There are two kinds of them:

  1. Test what has been done (mandatory).
    • We don't mind how we come up with the outcome.
    • But, we do need to make sure that the outcome has to be correct under the given condition.
  2. Test how it has been done (optional).
    • We aren't too concerned about the outcome.
    • But, we need to build the state in a particular way.

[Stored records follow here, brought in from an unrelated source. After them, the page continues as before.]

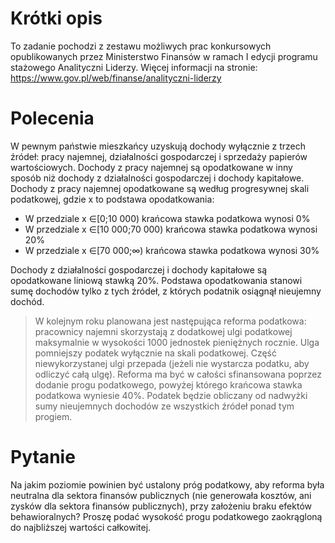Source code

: # Krótki opis
To zadanie pochodzi z zestawu możliwych prac konkursowych opublikowanych przez Ministerstwo Finansów w ramach I edycji programu stażowego Analityczni Liderzy. Więcej informacji na stronie: https://www.gov.pl/web/finanse/analityczni-liderzy


# Polecenia
W pewnym państwie mieszkańcy uzyskują dochody wyłącznie z trzech źródeł: pracy najemnej, działalności gospodarczej i sprzedaży papierów wartościowych. Dochody z pracy najemnej są opodatkowane w inny sposób niż dochody z działalności gospodarczej i dochody kapitałowe. 
Dochody z pracy najemnej opodatkowane są według progresywnej skali podatkowej, gdzie x to podstawa opodatkowania:
- W przedziale x ∈[0;10 000) krańcowa stawka podatkowa wynosi 0%
- W przedziale x ∈[10 000;70 000) krańcowa stawka podatkowa wynosi 20%
- W przedziale x ∈[70 000;∞) krańcowa stawka podatkowa wynosi 30%

Dochody z działalności gospodarczej i dochody kapitałowe są opodatkowane liniową stawką 20%. 
Podstawa opodatkowania stanowi sumę dochodów tylko z tych źródeł, z których podatnik osiągnął nieujemny dochód.

> W kolejnym roku planowana jest następująca reforma podatkowa: pracownicy najemni skorzystają z dodatkowej ulgi podatkowej maksymalnie w wysokości 1000 jednostek pieniężnych rocznie. Ulga pomniejszy podatek wyłącznie na skali podatkowej. Część niewykorzystanej ulgi przepada (jeżeli nie wystarcza podatku, aby odliczyć całą ulgę). Reforma ma być w całości sfinansowana poprzez dodanie progu podatkowego, powyżej którego krańcowa stawka podatkowa wyniesie 40%. Podatek będzie obliczany od nadwyżki sumy nieujemnych dochodów ze wszystkich źródeł ponad tym progiem.

# Pytanie
Na jakim poziomie powinien być ustalony próg podatkowy, aby reforma była neutralna dla sektora finansów publicznych (nie generowała kosztów, ani zysków dla sektora finansów publicznych), przy założeniu braku efektów behawioralnych? Proszę podać wysokość progu podatkowego zaokrągloną do najbliższej wartości całkowitej.
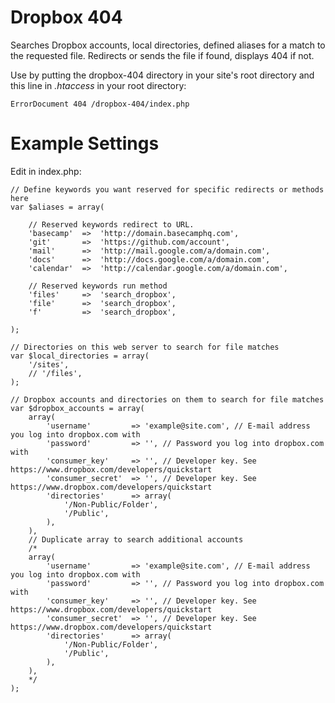 # Dropbox 404 #

Searches Dropbox accounts, local directories, defined aliases for a match to the requested file.
Redirects or sends the file if found, displays 404 if not.

Use by putting the dropbox-404 directory in your site's root directory and this line in *.htaccess* in your root directory:

    ErrorDocument 404 /dropbox-404/index.php

# Example Settings #

Edit in index.php:

    // Define keywords you want reserved for specific redirects or methods here
    var $aliases = array(
    	
    	// Reserved keywords redirect to URL.
    	'basecamp' 	=>	'http://domain.basecamphq.com',
    	'git' 		=>	'https://github.com/account',
    	'mail'		=>	'http://mail.google.com/a/domain.com',
    	'docs'		=>	'http://docs.google.com/a/domain.com',
    	'calendar'	=>	'http://calendar.google.com/a/domain.com',
    	
    	// Reserved keywords run method
    	'files'		=>	'search_dropbox',
    	'file'		=>	'search_dropbox',
    	'f'			=>	'search_dropbox',
    	
    );
    
    // Directories on this web server to search for file matches
    var $local_directories = array(
    	'/sites',
    	// '/files',
    );
    
    // Dropbox accounts and directories on them to search for file matches
    var $dropbox_accounts = array(
    	array(
    		'username'         => 'example@site.com', // E-mail address you log into dropbox.com with
    		'password'         => '', // Password you log into dropbox.com with
    		'consumer_key'     => '', // Developer key. See https://www.dropbox.com/developers/quickstart
    		'consumer_secret'  => '', // Developer key. See https://www.dropbox.com/developers/quickstart
    		'directories'      => array(
    			'/Non-Public/Folder',
    			'/Public',
    		),
    	),
    	// Duplicate array to search additional accounts
    	/*
    	array(
    		'username'         => 'example@site.com', // E-mail address you log into dropbox.com with
    		'password'         => '', // Password you log into dropbox.com with
    		'consumer_key'     => '', // Developer key. See https://www.dropbox.com/developers/quickstart
    		'consumer_secret'  => '', // Developer key. See https://www.dropbox.com/developers/quickstart
    		'directories'      => array(
    			'/Non-Public/Folder',
    			'/Public',
    		),
    	),
    	*/
    );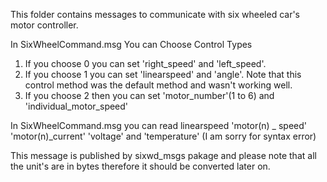 This folder contains messages to communicate with six wheeled car's motor controller.

In SixWheelCommand.msg You can Choose Control Types 

1. If you choose 0 you can set 'right_speed' and 'left_speed'.
2. If you choose 1 you can set 'linearspeed' and 'angle'. Note that this control method was the default method and wasn't working well.
3. If you choose 2 then you can set 'motor_number'(1 to 6) and 'individual_motor_speed'

In SixWheelCommand.msg you can read linearspeed  'motor(n) _ speed' 'motor(n)_current' 'voltage'  and 'temperature' (I am sorry for syntax error)

This message is published by sixwd_msgs pakage and please note that all the unit's are in bytes therefore it should be converted later on.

It should be noted that the BDD DSL style brings more readability and neat helpers but it isn't mandatory.
In your test files you can have different kind of unit tests. For instance a test could be as simple as this.

Decider Structure

It's possible to organize the Decider into five sections:

  1. types
  2. state logic
  3. decision logic
  4. validation (optional)
  5. decision pipeline

Keep it in one file until it hurts and then decide the best split(s) at the last responsible moment.

Decision Outcome

There are usually, at least, two categories of Deciders:

  1. System -> 'Event list
    Silent, if nothing has happened, then it will return an empty list. No need for validation.
  2. Frontal -> Result<'Event list, 'Error>
    When validation is required. For instance called from an API.
    Could also be -> Validation<'Event list, 'Error list>.

Validations

We could have different types of validation in each layer:

  1. Domain: Enforce constraints on new events, business validation.
  2. Application: Anti-corruption, validate infrastructures data.
  3. Startup: Secure and validate data shape.

Onion Architecture

  • Inner layers "aren't aware" of outer layers.
  • Domain is pure (i.e. think functional programming 101).
  • App only has a reference to the domain.
  • Infra only has references to other infrastructures.
  • Startup has references to the App and the Infra. Infra are injected to the App.
  • We usually start to code from the inside to the right (i.e. output), then again from the inside to the left (i.e. input).